Across the nation, we have witnessed school-targeted violence at a rate unlike any we have ever seen in this country. The grief and heartbreak families have been forced to endure as a result of these attacks is unimaginable and it is abundantly clear action is needed now before another tragedy occurs. It is obvious the safety procedures in place must be evaluated and improved to protect students, teachers and staff working in New York schools. This week’s events in Tennessee are yet another horrific reminder of what is at stake.
In order to protect our vulnerable schools, our Conference toured the state last fall gathering input from stakeholders charged with developing and implementing school safety plans. Testimony from law enforcement officials, school administrators, mental health professionals and parents was gathered ahead of a comprehensive report aimed at identifying ways to bolster school security.
Our proposals are actionable, and they take into account the thoughts and opinions of individuals who know exactly what is needed to protect school children. We listened to them, and I implore my counterparts in the Majority Conferences as well as the executive to listen closely to those facing these dangers every day. Among the many topics and recommendations included in the report are:
- Increasing law enforcement’s presence in schools
- Addressing mental health concerns in schools
- Opening communication between key stakeholders
- Expanding state support for school safety and security
- Identifying threats and providing support to at-risk students
- Investing in school infrastructure
Teachers and students are living in fear. Schools are supposed to be safe havens for children to learn and grow, and it is nearly impossible to do that when one goes there each day in fear. Making matters worse, we have also seen a growing number of individuals calling in fake shootings in order to elicit emergency responses for their own amusement. These despicable individuals are fueling already unsustainable levels of fear, and they must be addressed accordingly.
Yesterday, one such incident occurred in the Capital District. It is hard to fathom the fear those who were forced into lockdown experienced considering the tragedy earlier in the week. In order to combat this disturbing new practice, Assemblyman Scott Gray (R-Watertown) introduced legislation (A.2977) making such a practice a felony offense under the crime of “falsely reporting an incident in the second degree.”

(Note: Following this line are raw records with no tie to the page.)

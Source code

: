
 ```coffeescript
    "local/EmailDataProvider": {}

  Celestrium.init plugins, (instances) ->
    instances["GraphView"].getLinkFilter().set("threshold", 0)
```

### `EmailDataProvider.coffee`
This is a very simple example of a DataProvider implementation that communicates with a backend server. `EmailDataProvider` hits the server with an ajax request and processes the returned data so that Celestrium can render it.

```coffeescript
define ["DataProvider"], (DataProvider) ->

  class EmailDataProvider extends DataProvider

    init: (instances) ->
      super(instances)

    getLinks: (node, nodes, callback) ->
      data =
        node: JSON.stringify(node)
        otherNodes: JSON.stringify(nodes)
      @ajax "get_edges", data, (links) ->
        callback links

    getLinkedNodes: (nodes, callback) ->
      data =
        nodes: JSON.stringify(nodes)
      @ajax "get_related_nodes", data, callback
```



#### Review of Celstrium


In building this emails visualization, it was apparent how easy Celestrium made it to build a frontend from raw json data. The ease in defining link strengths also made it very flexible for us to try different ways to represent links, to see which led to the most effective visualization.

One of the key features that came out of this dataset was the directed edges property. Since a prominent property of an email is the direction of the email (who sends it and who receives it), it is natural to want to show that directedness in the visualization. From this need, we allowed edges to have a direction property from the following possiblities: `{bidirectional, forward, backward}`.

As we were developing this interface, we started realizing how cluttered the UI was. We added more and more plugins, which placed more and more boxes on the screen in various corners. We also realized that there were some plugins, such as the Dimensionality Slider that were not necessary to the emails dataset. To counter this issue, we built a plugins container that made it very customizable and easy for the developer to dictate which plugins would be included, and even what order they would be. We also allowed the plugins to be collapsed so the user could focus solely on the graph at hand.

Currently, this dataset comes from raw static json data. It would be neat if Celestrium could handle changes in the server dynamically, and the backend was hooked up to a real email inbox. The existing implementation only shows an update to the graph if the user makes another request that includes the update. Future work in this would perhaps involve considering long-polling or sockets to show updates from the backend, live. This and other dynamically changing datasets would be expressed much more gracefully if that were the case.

Overall, we must do everything in our power to ensure school children and those who support them are safe. The stakes could not be higher, and there is absolutely no reason not to implement drastic, immediate improvements to our school security infrastructure right now. This is an issue that transcends politics and party lines, and we need to work collaboratively. I look now to Gov. Hochul and legislative leadership; do not ignore the needs of New York’s school children.